Mittwoch, 23. Januar 2019, 14:32

Hallo

Wir führen früher mit 10 A Booster von Iten mit manueller Wiedereinschaltung und heute mit Power 6 von Uhlenbrock mit automatischer Stromeinschaltung nach 6 Sekunden. Die vielen Kurzschlüsse durch Weichenauffahren in ca 20 Jahren Modulanlagenbetrieb haben etliche Hübnerweichenantriebe mit 2 A Kontaktbelastung zerstört. Es hat nie Verschmorungen oder gar Brände gegeben, nur so manche Herzstückumschaltung schaltet nicht mehr oder der Umschalter hat auf der einen Seite keine Kontakt mehr. wir haben jetzt fast alle Weichenantriebe ausgewechselt gegen welche von MBtronik.

Gruß Martin
www. spur1-hannover.de

7

Mittwoch, 23. Januar 2019, 16:53

Dank und Folgefrage

Hallo zusammen,

erst mal vielen Dank für die Antworten! Jetzt scheint es so zu sein, dass Uhlenbrock die Power 8 Booster nicht mehr richtig anbietet, die sind im neuen Katalog nicht mehr drin, auf der Webseite aber trotzdem. Mal sehen, was Uhlenbrock auf meine heutige Anfrage dazu sagt. ESU Booster scheinen zur IBII nicht richtig kompatibel zu sein oder gibt es da eine Anschlusslösung?

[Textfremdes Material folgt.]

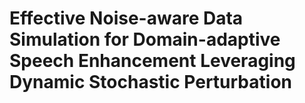 # Effective Noise-aware Data Simulation for Domain-adaptive Speech Enhancement Leveraging Dynamic Stochastic Perturbation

Das mit der Herzstückumschaltung habe ich auch bei einem Hübnerantrieben erlebt, allerdings funktionierte der nicht wegen Überlast nicht mehr, sondern weil er fast direkt an einer Kellerwand wohl im Taupunkt lag und deshalb die Kontakte wahrscheinlich korrodiert sind. War eine zeitaufwändige Reparatur, da die Weiche nicht besonders gut zugänglich war.


Viele Grüße, Bodenburg

Dieser Beitrag wurde bereits 1 mal editiert, zuletzt von »Bodenburg« (23. Januar 2019, 17:01)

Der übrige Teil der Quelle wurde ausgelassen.